Every line of the entries that holds the word "Engineering" is to be copied.

========================

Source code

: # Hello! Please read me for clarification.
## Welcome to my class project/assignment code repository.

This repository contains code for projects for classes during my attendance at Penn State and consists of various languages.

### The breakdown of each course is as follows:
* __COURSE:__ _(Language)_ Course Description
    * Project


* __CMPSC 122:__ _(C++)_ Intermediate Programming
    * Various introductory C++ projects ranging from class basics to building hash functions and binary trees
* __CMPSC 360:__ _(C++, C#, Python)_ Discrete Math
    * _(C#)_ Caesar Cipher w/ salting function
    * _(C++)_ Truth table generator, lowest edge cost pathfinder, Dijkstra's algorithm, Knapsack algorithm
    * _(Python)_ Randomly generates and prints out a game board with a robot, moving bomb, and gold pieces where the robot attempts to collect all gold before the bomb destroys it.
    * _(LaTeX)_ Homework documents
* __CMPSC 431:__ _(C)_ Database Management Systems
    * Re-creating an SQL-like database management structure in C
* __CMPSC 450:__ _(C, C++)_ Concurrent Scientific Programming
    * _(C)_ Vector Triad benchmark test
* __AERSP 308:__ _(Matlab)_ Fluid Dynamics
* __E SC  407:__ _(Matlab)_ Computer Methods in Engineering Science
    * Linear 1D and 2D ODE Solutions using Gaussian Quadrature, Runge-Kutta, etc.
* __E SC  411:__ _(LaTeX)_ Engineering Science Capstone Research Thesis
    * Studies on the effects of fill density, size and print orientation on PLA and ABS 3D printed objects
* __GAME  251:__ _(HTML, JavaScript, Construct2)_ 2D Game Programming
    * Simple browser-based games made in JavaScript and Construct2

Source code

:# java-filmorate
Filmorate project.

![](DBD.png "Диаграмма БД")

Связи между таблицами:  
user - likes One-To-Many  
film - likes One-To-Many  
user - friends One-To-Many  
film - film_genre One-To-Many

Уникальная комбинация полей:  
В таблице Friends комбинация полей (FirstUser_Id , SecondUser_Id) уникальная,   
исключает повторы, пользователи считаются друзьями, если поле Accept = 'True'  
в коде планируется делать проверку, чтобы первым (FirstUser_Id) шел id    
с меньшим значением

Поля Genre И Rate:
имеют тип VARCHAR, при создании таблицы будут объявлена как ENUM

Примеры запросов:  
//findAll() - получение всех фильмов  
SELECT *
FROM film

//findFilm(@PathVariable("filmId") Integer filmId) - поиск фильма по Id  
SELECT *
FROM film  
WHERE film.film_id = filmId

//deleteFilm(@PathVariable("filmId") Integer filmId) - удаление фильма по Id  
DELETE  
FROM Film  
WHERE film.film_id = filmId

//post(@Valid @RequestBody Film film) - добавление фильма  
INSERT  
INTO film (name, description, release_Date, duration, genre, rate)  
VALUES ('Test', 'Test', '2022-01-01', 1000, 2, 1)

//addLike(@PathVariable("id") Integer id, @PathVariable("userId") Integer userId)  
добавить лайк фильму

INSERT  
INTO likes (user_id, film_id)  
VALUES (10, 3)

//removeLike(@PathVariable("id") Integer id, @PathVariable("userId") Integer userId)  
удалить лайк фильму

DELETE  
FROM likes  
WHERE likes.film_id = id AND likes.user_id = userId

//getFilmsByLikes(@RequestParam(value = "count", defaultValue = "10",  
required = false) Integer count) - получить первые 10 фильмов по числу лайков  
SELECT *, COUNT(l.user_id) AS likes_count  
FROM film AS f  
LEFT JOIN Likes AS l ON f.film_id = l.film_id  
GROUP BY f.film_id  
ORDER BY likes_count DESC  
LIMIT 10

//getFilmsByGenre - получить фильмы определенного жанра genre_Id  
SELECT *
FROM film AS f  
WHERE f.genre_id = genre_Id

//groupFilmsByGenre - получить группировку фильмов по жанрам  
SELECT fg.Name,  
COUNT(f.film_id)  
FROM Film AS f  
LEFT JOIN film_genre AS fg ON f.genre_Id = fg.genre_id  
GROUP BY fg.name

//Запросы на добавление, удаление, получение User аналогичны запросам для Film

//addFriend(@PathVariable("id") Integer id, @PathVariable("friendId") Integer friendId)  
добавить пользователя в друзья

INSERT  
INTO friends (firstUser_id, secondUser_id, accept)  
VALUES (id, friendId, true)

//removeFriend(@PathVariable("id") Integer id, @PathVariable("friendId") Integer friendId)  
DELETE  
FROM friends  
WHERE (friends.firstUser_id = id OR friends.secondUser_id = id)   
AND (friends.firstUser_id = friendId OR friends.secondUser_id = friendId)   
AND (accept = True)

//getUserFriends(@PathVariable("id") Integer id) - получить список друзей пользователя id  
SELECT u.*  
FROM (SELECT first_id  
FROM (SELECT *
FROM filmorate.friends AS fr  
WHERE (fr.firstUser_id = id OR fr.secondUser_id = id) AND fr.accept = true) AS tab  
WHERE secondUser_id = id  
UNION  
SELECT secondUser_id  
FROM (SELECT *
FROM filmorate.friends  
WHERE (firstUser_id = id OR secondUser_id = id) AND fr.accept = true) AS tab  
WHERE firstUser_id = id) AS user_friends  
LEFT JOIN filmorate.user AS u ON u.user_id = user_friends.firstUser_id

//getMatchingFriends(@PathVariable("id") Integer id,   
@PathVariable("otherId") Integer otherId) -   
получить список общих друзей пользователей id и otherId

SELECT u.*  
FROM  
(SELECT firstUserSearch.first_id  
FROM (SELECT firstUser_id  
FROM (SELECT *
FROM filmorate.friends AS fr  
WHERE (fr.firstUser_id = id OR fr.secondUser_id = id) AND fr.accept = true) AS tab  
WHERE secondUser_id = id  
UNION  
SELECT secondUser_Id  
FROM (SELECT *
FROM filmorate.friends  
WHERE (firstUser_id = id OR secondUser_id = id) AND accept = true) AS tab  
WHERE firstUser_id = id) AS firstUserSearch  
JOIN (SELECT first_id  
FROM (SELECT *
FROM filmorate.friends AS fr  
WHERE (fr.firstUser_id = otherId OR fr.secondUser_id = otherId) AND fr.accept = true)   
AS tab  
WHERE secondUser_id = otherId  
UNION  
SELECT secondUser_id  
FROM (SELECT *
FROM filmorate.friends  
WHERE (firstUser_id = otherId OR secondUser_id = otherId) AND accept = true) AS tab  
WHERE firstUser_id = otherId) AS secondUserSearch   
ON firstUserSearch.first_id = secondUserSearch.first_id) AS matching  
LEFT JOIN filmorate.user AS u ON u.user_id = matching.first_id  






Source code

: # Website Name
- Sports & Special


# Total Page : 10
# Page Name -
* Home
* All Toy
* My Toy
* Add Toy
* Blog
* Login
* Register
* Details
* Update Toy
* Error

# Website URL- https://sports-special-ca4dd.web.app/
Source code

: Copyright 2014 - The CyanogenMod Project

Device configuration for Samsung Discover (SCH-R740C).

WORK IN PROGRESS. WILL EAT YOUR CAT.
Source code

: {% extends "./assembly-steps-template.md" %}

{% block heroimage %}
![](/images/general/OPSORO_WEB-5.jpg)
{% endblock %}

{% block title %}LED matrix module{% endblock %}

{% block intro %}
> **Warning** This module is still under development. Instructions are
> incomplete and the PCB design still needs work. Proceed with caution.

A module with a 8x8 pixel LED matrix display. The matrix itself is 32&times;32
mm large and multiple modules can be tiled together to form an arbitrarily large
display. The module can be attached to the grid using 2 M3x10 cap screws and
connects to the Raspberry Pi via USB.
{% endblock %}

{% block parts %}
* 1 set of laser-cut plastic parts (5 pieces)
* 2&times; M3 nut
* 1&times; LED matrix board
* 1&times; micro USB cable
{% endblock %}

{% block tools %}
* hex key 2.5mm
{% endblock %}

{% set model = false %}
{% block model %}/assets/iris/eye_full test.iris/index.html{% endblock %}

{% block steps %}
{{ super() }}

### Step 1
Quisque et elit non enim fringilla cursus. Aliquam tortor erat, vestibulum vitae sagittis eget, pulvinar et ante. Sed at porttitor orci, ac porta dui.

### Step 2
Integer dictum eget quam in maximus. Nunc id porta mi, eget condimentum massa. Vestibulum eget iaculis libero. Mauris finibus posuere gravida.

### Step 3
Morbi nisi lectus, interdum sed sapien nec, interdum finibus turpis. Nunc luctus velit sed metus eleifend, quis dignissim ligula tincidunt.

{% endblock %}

========================

SOLUTION TO THIS PROBLEM =
* __E SC  407:__ _(Matlab)_ Computer Methods in Engineering Science
* __E SC  411:__ _(LaTeX)_ Engineering Science Capstone Research Thesis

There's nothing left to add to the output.